Erhan Doğan’s testimony was one of the more gut-wrenching, causing an outcry among many. Doğan, who was a history teacher, was brutally tortured in a gym run by the Ankara Police Department just after the July 15, 2016 coup attempt for being a member of the Gülen movement. He revealed to the tribunal that while at the torture center, they threatened his wife and daughter with rape and that he heard the desperate cries of three women pleading in vain to not be raped.

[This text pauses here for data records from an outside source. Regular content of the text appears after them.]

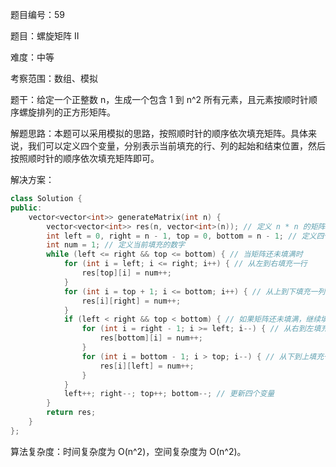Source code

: 题目编号：59

题目：螺旋矩阵 II

难度：中等

考察范围：数组、模拟

题干：给定一个正整数 n，生成一个包含 1 到 n^2 所有元素，且元素按顺时针顺序螺旋排列的正方形矩阵。

解题思路：本题可以采用模拟的思路，按照顺时针的顺序依次填充矩阵。具体来说，我们可以定义四个变量，分别表示当前填充的行、列的起始和结束位置，然后按照顺时针的顺序依次填充矩阵即可。

解决方案：

```cpp
class Solution {
public:
    vector<vector<int>> generateMatrix(int n) {
        vector<vector<int>> res(n, vector<int>(n)); // 定义 n * n 的矩阵
        int left = 0, right = n - 1, top = 0, bottom = n - 1; // 定义四个变量，表示当前填充的行、列的起始和结束位置
        int num = 1; // 定义当前填充的数字
        while (left <= right && top <= bottom) { // 当矩阵还未填满时
            for (int i = left; i <= right; i++) { // 从左到右填充一行
                res[top][i] = num++;
            }
            for (int i = top + 1; i <= bottom; i++) { // 从上到下填充一列
                res[i][right] = num++;
            }
            if (left < right && top < bottom) { // 如果矩阵还未填满，继续填充
                for (int i = right - 1; i >= left; i--) { // 从右到左填充一行
                    res[bottom][i] = num++;
                }
                for (int i = bottom - 1; i > top; i--) { // 从下到上填充一列
                    res[i][left] = num++;
                }
            }
            left++; right--; top++; bottom--; // 更新四个变量
        }
        return res;
    }
};
```

算法复杂度：时间复杂度为 O(n^2)，空间复杂度为 O(n^2)。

Teacher Mehmet Alp was abducted by Turkish intelligence agency MIT in the southeastern Kurdish-majority town of Cizre on April 18, 2015. He was tried and convicted in Turkey but fled to Europe after being released on appeal in 2018. He told the tribunal he was forced to sign a pre-written statement accusing him of encouraging his students to join the outlawed Kurdistan Workers’ Party (PKK) due to threats to his wife and children and was tortured for days at a time.
Lawyer and human rights activist Eren Keskin, co-chair of the Turkish Human Rights Association (İHD) and co-founder of the Legal Aid Bureau against Sexual Harassment and Rape in Custody, revealed in heartbreaking and gruesome detail the abuse endured by women in Turkish prisons.
While the Turkish leader occupies himself with authoring books speaking of a better world and travelling around the globe to advocate for justice, peace and equality, his state apparatus continues to commit brutal human right violations in Guantanamo-type detention centers across Turkey.